* _Work to complete_
Please find all lines in the data that hold the string "texorpdfstring" and copy them.

START Records for the exercise

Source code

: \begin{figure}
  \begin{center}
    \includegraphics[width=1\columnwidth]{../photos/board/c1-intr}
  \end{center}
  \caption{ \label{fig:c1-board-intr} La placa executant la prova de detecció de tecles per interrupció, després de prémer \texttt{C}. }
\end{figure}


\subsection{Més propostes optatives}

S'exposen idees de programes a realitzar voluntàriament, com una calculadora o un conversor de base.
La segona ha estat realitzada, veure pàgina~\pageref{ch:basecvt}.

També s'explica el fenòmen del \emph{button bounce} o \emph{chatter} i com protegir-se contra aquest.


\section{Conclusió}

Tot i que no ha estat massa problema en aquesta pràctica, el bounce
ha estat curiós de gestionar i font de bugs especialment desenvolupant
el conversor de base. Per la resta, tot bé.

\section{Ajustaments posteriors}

END Records for the exercise
START Records for the exercise

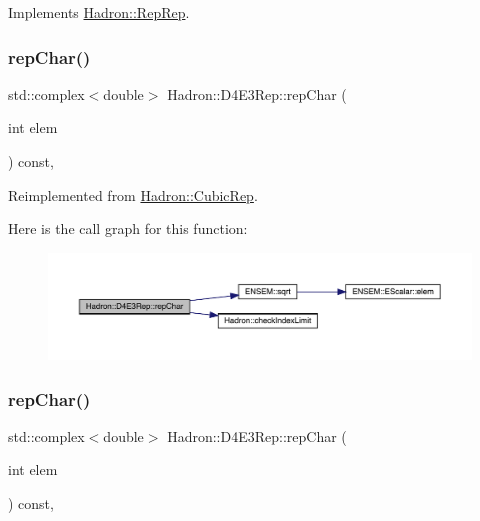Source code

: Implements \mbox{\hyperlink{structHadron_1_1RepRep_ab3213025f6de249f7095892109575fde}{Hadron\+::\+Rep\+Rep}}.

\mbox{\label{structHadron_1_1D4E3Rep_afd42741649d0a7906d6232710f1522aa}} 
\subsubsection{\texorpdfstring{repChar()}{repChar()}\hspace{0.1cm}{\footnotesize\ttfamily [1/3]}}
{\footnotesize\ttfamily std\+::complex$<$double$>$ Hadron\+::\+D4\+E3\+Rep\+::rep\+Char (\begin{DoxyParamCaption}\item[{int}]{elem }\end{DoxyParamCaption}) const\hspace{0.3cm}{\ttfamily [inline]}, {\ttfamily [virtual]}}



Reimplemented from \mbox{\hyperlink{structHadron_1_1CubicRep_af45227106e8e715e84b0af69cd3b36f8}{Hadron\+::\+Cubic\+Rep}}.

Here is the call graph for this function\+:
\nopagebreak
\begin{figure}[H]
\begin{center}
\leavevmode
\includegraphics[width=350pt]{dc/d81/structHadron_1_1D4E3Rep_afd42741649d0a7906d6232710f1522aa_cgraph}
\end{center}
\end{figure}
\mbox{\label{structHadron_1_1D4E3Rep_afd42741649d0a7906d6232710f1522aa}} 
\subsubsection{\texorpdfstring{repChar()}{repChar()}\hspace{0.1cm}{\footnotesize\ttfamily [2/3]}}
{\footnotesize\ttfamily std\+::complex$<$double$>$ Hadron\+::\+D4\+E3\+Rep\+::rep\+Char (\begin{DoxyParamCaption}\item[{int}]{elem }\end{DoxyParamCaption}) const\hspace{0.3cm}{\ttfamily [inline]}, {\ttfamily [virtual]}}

END Records for the exercise

* _Result for this task_
\subsubsection{\texorpdfstring{repChar()}{repChar()}\hspace{0.1cm}{\footnotesize\ttfamily [1/3]}}
\subsubsection{\texorpdfstring{repChar()}{repChar()}\hspace{0.1cm}{\footnotesize\ttfamily [2/3]}}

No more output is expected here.